WORK ORDER
Every record must be repeated exactly, with no omission.

Dataset entries
━━━━

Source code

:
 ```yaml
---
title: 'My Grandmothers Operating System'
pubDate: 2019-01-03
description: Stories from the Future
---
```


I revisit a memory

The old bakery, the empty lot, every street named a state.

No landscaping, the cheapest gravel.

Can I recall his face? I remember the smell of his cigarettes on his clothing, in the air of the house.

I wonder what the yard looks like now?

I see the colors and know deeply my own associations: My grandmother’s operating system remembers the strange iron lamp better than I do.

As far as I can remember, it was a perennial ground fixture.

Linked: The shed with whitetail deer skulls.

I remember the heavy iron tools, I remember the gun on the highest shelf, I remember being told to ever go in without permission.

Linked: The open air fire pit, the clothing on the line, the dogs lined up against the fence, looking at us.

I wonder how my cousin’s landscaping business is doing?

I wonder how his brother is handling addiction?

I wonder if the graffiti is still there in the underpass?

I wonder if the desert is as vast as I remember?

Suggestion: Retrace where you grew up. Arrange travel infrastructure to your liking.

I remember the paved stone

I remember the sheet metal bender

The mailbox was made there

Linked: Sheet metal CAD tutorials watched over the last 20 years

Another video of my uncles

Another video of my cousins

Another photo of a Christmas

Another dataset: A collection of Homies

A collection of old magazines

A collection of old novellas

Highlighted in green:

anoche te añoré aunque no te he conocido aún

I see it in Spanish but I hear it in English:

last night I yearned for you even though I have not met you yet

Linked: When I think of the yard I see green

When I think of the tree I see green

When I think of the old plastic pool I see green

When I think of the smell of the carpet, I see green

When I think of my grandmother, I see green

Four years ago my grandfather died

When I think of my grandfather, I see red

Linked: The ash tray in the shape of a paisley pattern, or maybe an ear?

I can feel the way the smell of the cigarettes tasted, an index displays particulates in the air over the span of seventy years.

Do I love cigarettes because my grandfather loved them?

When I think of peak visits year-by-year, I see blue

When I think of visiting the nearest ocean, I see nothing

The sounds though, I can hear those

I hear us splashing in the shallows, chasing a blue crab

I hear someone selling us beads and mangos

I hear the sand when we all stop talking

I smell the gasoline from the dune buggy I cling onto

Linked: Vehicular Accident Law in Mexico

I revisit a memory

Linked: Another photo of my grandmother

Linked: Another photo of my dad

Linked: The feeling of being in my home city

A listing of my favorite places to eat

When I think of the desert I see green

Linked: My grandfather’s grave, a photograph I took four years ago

━━━━

EXERCISE SOLUTION
Source code

:
 ```yaml
---
title: 'My Grandmothers Operating System'
pubDate: 2019-01-03
description: Stories from the Future
---
```


I revisit a memory

The old bakery, the empty lot, every street named a state.

No landscaping, the cheapest gravel.

Can I recall his face? I remember the smell of his cigarettes on his clothing, in the air of the house.

I wonder what the yard looks like now?

I see the colors and know deeply my own associations: My grandmother’s operating system remembers the strange iron lamp better than I do.

As far as I can remember, it was a perennial ground fixture.

Linked: The shed with whitetail deer skulls.

I remember the heavy iron tools, I remember the gun on the highest shelf, I remember being told to ever go in without permission.

Linked: The open air fire pit, the clothing on the line, the dogs lined up against the fence, looking at us.

I wonder how my cousin’s landscaping business is doing?

I wonder how his brother is handling addiction?

I wonder if the graffiti is still there in the underpass?

I wonder if the desert is as vast as I remember?

Suggestion: Retrace where you grew up. Arrange travel infrastructure to your liking.

I remember the paved stone

I remember the sheet metal bender

The mailbox was made there

Linked: Sheet metal CAD tutorials watched over the last 20 years

Another video of my uncles

Another video of my cousins

Another photo of a Christmas

Another dataset: A collection of Homies

A collection of old magazines

A collection of old novellas

Highlighted in green:

anoche te añoré aunque no te he conocido aún

I see it in Spanish but I hear it in English:

last night I yearned for you even though I have not met you yet

Linked: When I think of the yard I see green

When I think of the tree I see green

When I think of the old plastic pool I see green

When I think of the smell of the carpet, I see green

When I think of my grandmother, I see green

Four years ago my grandfather died

When I think of my grandfather, I see red

Linked: The ash tray in the shape of a paisley pattern, or maybe an ear?

I can feel the way the smell of the cigarettes tasted, an index displays particulates in the air over the span of seventy years.

Do I love cigarettes because my grandfather loved them?

When I think of peak visits year-by-year, I see blue

When I think of visiting the nearest ocean, I see nothing

The sounds though, I can hear those

I hear us splashing in the shallows, chasing a blue crab

I hear someone selling us beads and mangos

I hear the sand when we all stop talking

I smell the gasoline from the dune buggy I cling onto

Linked: Vehicular Accident Law in Mexico

I revisit a memory

Linked: Another photo of my grandmother

Linked: Another photo of my dad

Linked: The feeling of being in my home city

A listing of my favorite places to eat

When I think of the desert I see green

Linked: My grandfather’s grave, a photograph I took four years ago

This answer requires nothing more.